Effective classrooms help develop students’ mathematical and statistical identities and proficiencies, by affirming their cultural identities, goals, and interests, and incorporate relevant cultural contexts into teaching and learning programmes.
Guidance for effective practice:
- Use contexts that are of genuine cultural significance to your ākonga (students), and that provide opportunities for mathematical challenge.
Maia (teacher) works with her students on simple ratios, to develop their multiplicative thinking. She uses the Samoan tradition of a to’ona’i, or Sunday lunch, usually held after church. The class discuss the family traditions from different cultures for sharing food in whānau, or wider groups. Her students work in collaborative teams to work out quantities of different foods they will need, such as sapasui (Traditional Samoan chow mein).
Maia: How much of each food is needed if we have a to’ona’i for our whole class?
- Convey high and realistic expectations to all ākonga and encourage them to develop a ‘growth mindset’ that all learning is achievable with effort.
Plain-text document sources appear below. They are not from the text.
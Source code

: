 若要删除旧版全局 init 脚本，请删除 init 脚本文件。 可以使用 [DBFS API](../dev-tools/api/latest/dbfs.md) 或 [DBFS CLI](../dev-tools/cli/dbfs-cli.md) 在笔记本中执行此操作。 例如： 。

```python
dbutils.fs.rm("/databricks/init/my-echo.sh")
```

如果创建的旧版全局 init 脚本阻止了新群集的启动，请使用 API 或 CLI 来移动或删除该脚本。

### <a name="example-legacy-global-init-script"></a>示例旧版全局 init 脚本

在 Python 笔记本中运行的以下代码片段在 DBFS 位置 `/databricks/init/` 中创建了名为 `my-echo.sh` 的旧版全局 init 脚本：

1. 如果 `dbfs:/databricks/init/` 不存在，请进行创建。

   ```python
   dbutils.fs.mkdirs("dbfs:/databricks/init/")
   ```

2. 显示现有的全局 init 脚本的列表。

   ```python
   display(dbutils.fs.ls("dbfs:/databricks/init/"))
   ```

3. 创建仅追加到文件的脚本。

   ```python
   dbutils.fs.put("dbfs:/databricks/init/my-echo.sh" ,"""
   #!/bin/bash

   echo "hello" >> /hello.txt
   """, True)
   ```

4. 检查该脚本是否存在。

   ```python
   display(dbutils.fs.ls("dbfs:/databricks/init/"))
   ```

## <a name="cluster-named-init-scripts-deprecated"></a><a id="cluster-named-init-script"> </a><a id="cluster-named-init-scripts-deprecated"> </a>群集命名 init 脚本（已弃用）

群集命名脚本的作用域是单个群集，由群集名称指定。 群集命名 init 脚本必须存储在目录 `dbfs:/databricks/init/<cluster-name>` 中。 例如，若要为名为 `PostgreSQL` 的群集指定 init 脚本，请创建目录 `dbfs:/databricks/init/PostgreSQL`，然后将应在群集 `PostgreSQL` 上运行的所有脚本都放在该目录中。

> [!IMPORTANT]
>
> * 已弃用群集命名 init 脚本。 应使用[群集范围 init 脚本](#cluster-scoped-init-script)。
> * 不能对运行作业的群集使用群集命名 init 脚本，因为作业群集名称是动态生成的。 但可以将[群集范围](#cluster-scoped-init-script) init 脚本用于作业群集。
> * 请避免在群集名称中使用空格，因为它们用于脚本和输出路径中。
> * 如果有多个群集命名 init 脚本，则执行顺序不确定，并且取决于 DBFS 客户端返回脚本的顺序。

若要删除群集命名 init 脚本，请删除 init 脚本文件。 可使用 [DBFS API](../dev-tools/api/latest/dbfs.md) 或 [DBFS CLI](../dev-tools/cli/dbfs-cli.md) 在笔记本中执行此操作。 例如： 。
Emma starts every year with her students by developing a culture of personal agency. She praises effort over result, encourages students to ask questions and take risks, rewards persistence, and flexibility in the face of challenge, and invites students to ask for feedback from her and from their classmates.
To encourage students to reflect on their learning Emma asks students to write an exit ticket for some mathematics lessons. The tickets include prompts like:
- I love a good challenge. Today my challenge was…
- I know persevering is important. Today I kept going when…
- My brain is growing all the time. Today it grew the idea…
Emma takes time to read the tickets in class during independent learning time, so she can talk to a few individual students. The tickets are glued into mathematics books and are used to inform parent interviews.
- Use class routines that acknowledge the ways your ākonga prefer to learn, and that enable efficient time management of tasks and discussions.
Ken uses karakia at important transitions during the school day. An individual student shares their own message about important aspects to attend to, such as “Let’s keep the waka moving in the right direction. Listen to everyone in our crew. Give us strength to use our maths hoe (oars) so we complete our mahi.”
Students in Ken’s class express a desire to work together, so he devotes significant time to working in collaborative teams. Ken usually allows his students to choose their own team members.